Try it: Repeat exactly the lines running from the first line of the data to the line containing "The _Login as", both ends included, and nothing else; drop the pictures.

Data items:
□ □ □ □ □ □ □

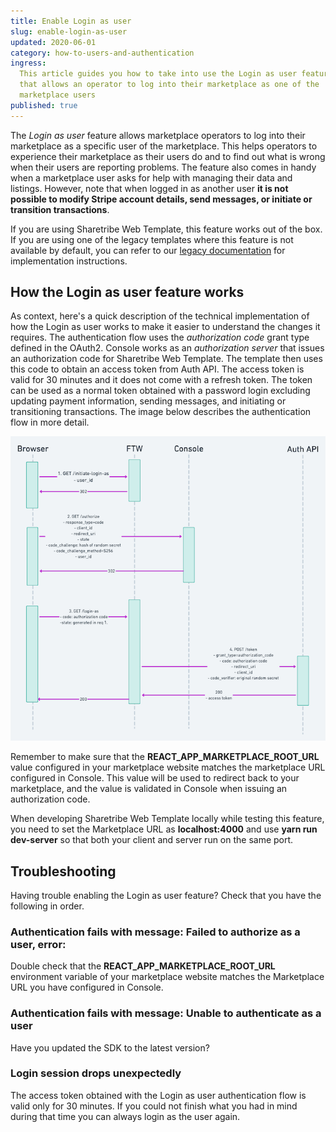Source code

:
 ```yaml
---
title: Enable Login as user
slug: enable-login-as-user
updated: 2020-06-01
category: how-to-users-and-authentication
ingress:
  This article guides you how to take into use the Login as user feature
  that allows an operator to log into their marketplace as one of the
  marketplace users
published: true
---
```


The _Login as user_ feature allows marketplace operators to log into
their marketplace as a specific user of the marketplace. This helps
operators to experience their marketplace as their users do and to find
out what is wrong when their users are reporting problems. The feature
also comes in handy when a marketplace user asks for help with managing
their data and listings. However, note that when logged in as another
user **it is not possible to modify Stripe account details, send
messages, or initiate or transition transactions**.

<info>

If you are using Sharetribe Web Template, this feature works out of the
box. If you are using one of the legacy templates where this feature is
not available by default, you can refer to our
[legacy documentation](/ftw/legacy-templates/) for implementation
instructions.

</info>

## How the Login as user feature works

As context, here's a quick description of the technical implementation
of how the Login as user works to make it easier to understand the
changes it requires. The authentication flow uses the _authorization
code_ grant type defined in the OAuth2. Console works as an
_authorization server_ that issues an authorization code for Sharetribe
Web Template. The template then uses this code to obtain an access token
from Auth API. The access token is valid for 30 minutes and it does not
come with a refresh token. The token can be used as a normal token
obtained with a password login excluding updating payment information,
sending messages, and initiating or transitioning transactions. The
image below describes the authentication flow in more detail.

![Authentication flow](authentication-flow.png)

<info>

Remember to make sure that the **REACT_APP_MARKETPLACE_ROOT_URL** value
configured in your marketplace website matches the marketplace URL
configured in Console. This value will be used to redirect back to your
marketplace, and the value is validated in Console when issuing an
authorization code.

When developing Sharetribe Web Template locally while testing this
feature, you need to set the Marketplace URL as **localhost:4000** and
use **yarn run dev-server** so that both your client and server run on
the same port.

</info>

## Troubleshooting

Having trouble enabling the Login as user feature? Check that you have
the following in order.

### Authentication fails with message: Failed to authorize as a user, error: <error message>

Double check that the **REACT_APP_MARKETPLACE_ROOT_URL** environment
variable of your marketplace website matches the Marketplace URL you
have configured in Console.

### Authentication fails with message: Unable to authenticate as a user

Have you updated the SDK to the latest version?

### Login session drops unexpectedly

The access token obtained with the Login as user authentication flow is
valid only for 30 minutes. If you could not finish what you had in mind
during that time you can always login as the user again.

□ □ □ □ □ □ □

Output for this exercise:
Source code

:
 ```yaml
---
title: Enable Login as user
slug: enable-login-as-user
updated: 2020-06-01
category: how-to-users-and-authentication
ingress:
  This article guides you how to take into use the Login as user feature
  that allows an operator to log into their marketplace as one of the
  marketplace users
published: true
---
```


The _Login as user_ feature allows marketplace operators to log into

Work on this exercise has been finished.